Par   Lhys DEGLA, le 26 août 2024 à 10h48 Durée 3 min.
#point de lecture

Pour chaque souffle et chaque instant, pour chaque battement de cœur et chaque soupir, pour les sourires mais aussi les rires, pour les perles de larmes que contiennent les pages, les lignes et les mots de cet ouvrage, on peut aisément décrypter que l’auteur est généreux. Généreux dans la vivacité des émotions, généreux dans la précision des détails, généreux dans la provision des souvenirs et la profusion des anecdotes.

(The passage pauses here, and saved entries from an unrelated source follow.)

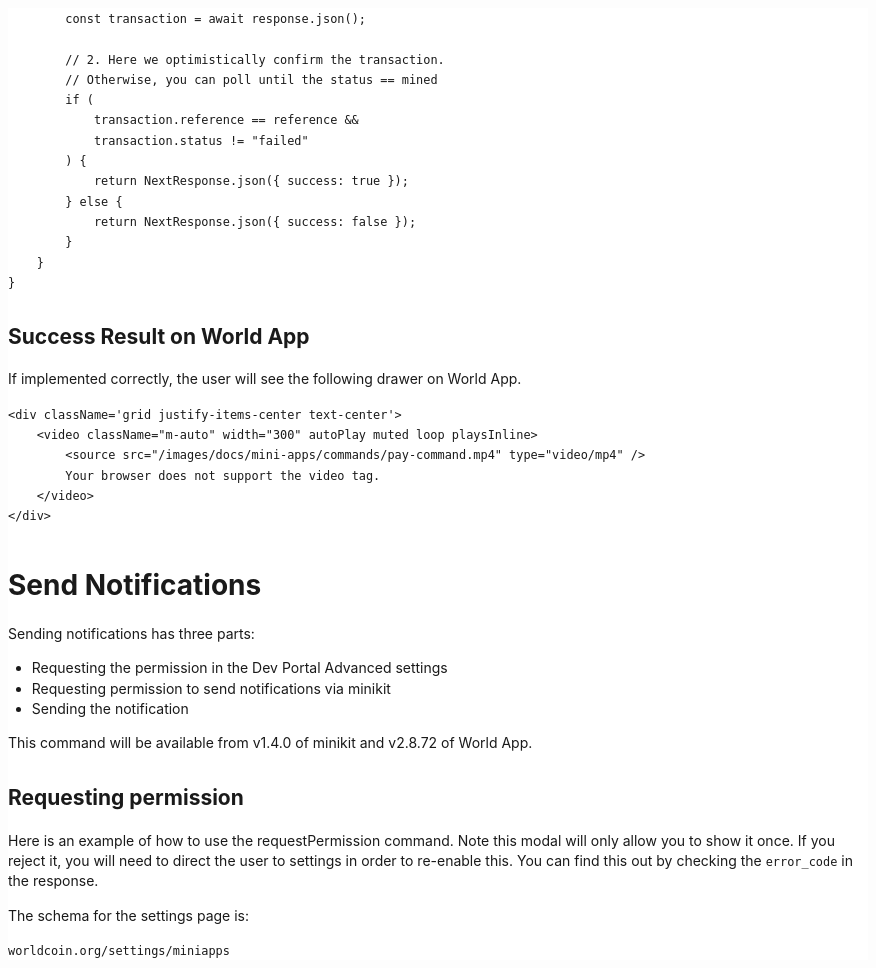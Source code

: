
 ```tsx {{ title: 'app/confirm-payment/route.ts' }}
        const transaction = await response.json();

        // 2. Here we optimistically confirm the transaction.
        // Otherwise, you can poll until the status == mined
        if (
            transaction.reference == reference &&
            transaction.status != "failed"
        ) {
            return NextResponse.json({ success: true });
        } else {
            return NextResponse.json({ success: false });
        }
    }
}
```

## Success Result on World App

If implemented correctly, the user will see the following drawer on World App.

    <div className='grid justify-items-center text-center'>
        <video className="m-auto" width="300" autoPlay muted loop playsInline>
            <source src="/images/docs/mini-apps/commands/pay-command.mp4" type="video/mp4" />
    		Your browser does not support the video tag.
    	</video>
    </div>

# Send Notifications

Sending notifications has three parts:

- Requesting the permission in the Dev Portal Advanced settings
- Requesting permission to send notifications via minikit
- Sending the notification

This command will be available from v1.4.0 of minikit and v2.8.72 of World App.

## Requesting permission

Here is an example of how to use the requestPermission command.
Note this modal will only allow you to show it once. If you reject it, you will need to direct the user to settings in order to re-enable this.
You can find this out by checking the `error_code` in the response.

The schema for the settings page is:

```
worldcoin.org/settings/miniapps
```

<Tabs>
  <TabItem label="Async handlers">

« Le sacrifice d’une cause » porte l’élan d’une âme déterminée, désabusée mais pas démissionnaire. L’auteur ayant pris le risque d’une autobiographie, y a versé plus de « lui-même » que d’imaginaire. Il pose les bases de son récit sur une structure narrative progressive et rythmée, faisant voyager le lecteur d’une époque à une autre de sa vie sans l’ennuyer, l’enveloppant de ses espoirs et de ses désespoirs, de ses joies et de ses victoires, des déboires connus et des injustices subies. Il y dévoile sans peine, les voiles, les vices et les sévices, les non-dits et les « ont dits ». 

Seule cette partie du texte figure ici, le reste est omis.